The boy looked down in dogged silence.
“Out with it! Who are you playing this on?”
“It’s all among my own folks; it’s nothin’ to YOU,” said the boy, suddenly beginning to struggle violently, as if inspired by this extenuating fact.
“Among your own folks, eh? White Violet and the rest, eh? But SHE’S not in it?”
No reply.
“Hand me over that package. I’ll give it back to you again.”
The boy handed it to Mr. Hamlin. He read the letter, and found the inclosure contained a twenty-dollar gold-piece. A half-supercilious smile passed over his face at this revelation of the inadequate emoluments of literature and the trifling inducements to crime. Indeed, I fear the affair began to take a less serious moral complexion in his eyes.
“Then White Violet–your sister Cynthia, you know,” continued Mr. Hamlin, in easy parenthesis–“wrote for this?” holding the coin contemplatively in his fingers, “and you calculated to nab it yourself?”
The quick searching glance with which Bob received the name of his sister, Mr. Hamlin attributed only to his natural surprise that this stranger should be on such familiar terms with her; but the boy responded immediately and bluntly:–
“No! SHE didn’t write for it.

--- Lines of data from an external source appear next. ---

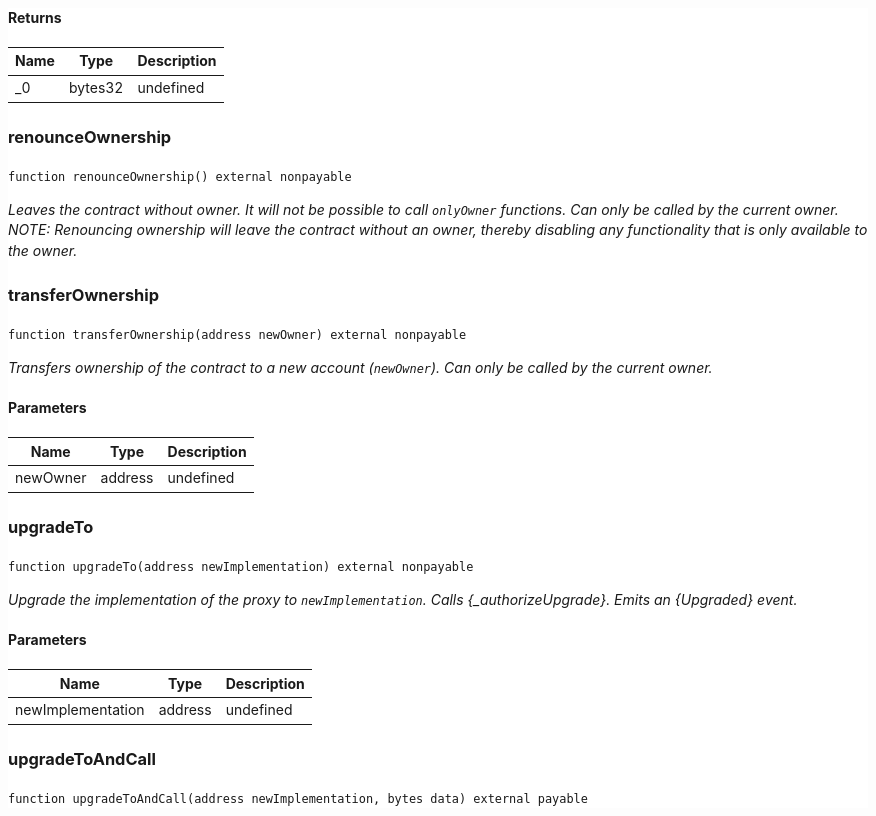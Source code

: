 
#### Returns

| Name | Type | Description |
|---|---|---|
| _0 | bytes32 | undefined |

### renounceOwnership

```solidity
function renounceOwnership() external nonpayable
```



*Leaves the contract without owner. It will not be possible to call `onlyOwner` functions. Can only be called by the current owner. NOTE: Renouncing ownership will leave the contract without an owner, thereby disabling any functionality that is only available to the owner.*


### transferOwnership

```solidity
function transferOwnership(address newOwner) external nonpayable
```



*Transfers ownership of the contract to a new account (`newOwner`). Can only be called by the current owner.*

#### Parameters

| Name | Type | Description |
|---|---|---|
| newOwner | address | undefined |

### upgradeTo

```solidity
function upgradeTo(address newImplementation) external nonpayable
```



*Upgrade the implementation of the proxy to `newImplementation`. Calls {_authorizeUpgrade}. Emits an {Upgraded} event.*

#### Parameters

| Name | Type | Description |
|---|---|---|
| newImplementation | address | undefined |

### upgradeToAndCall

```solidity
function upgradeToAndCall(address newImplementation, bytes data) external payable
```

She didn’t want nobody to know who she was. Nobody wrote for it but me. Nobody KNEW FOLKS WAS PAID FOR PO’TRY BUT ME. I found it out from a feller. I wrote for it. I wasn’t goin’ to let that skunk of an editor have it himself!”
“And you thought YOU would take it,” said Hamlin, his voice resuming its old tone. “Well, George–I mean Bob, your conduct was praiseworthy, although your intentions were bad. Still, twenty dollars is rather too much for your trouble. Suppose we say five and call it square?” He handed the astonished boy five dollars. “Now, George Washington,” he continued, taking four other twenty-dollar pieces from his pocket, and adding them to the inclosure, which he carefully refolded, “I’m going to give you another chance to live up to your reputation. You’ll take that package, and hand it to White Violet, and say you found it, just as it is, in the lock-box. I’ll keep the letter, for it would knock you endways if it was seen, and I’ll make it all right with the editor. But, as I’ve got to tell him that I’ve seen White Violet myself, and know she’s got it, I expect YOU to manage in some way to have me see her. I’ll manage the rest of it; and I won’t blow on you, either. You’ll come back to the hotel, and tell me what you’ve done. And now, George,” concluded Mr. Hamlin, succeeding at last in fixing the boy’s evasive eye with a peculiar look, “it may be just as well for you to understand that I know every nook and corner of this place, that I’ve already been through that underbrush you spoke of once this morning, and that I’ve got a mare that can go wherever YOU can, and a d—-d sight quicker!”